Directions —
Exclude all pictures, then write out exactly the lines below from the first one through the line with "Lets see if".

☆ ☆ ☆ ☆

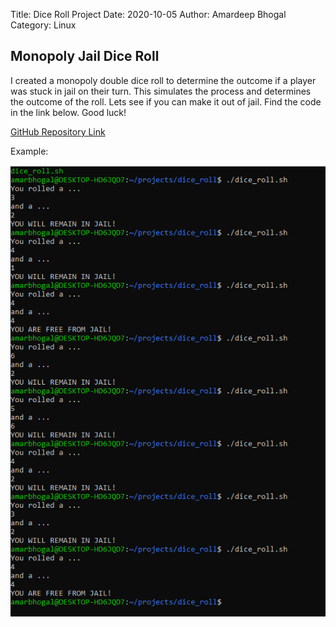 Title: Dice Roll Project
Date: 2020-10-05
Author: Amardeep Bhogal
Category: Linux

## Monopoly Jail Dice Roll

I created a monopoly double dice roll to determine the outcome if a player was stuck in jail on their turn. This simulates the process and determines the outcome of the roll.
Lets see if you can make it out of jail. Find the code in the link below. Good luck!

<a href = "https://github.com/AmarBhogal/monopoly-dice-roll.git">GitHub Repository Link</a>

Example: 


<img src="../images/dice_roll.png">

☆ ☆ ☆ ☆

Result of this task —
 Title: Dice Roll Project
Date: 2020-10-05
Author: Amardeep Bhogal
Category: Linux

## Monopoly Jail Dice Roll

I created a monopoly double dice roll to determine the outcome if a player was stuck in jail on their turn. This simulates the process and determines the outcome of the roll.
Lets see if you can make it out of jail. Find the code in the link below. Good luck!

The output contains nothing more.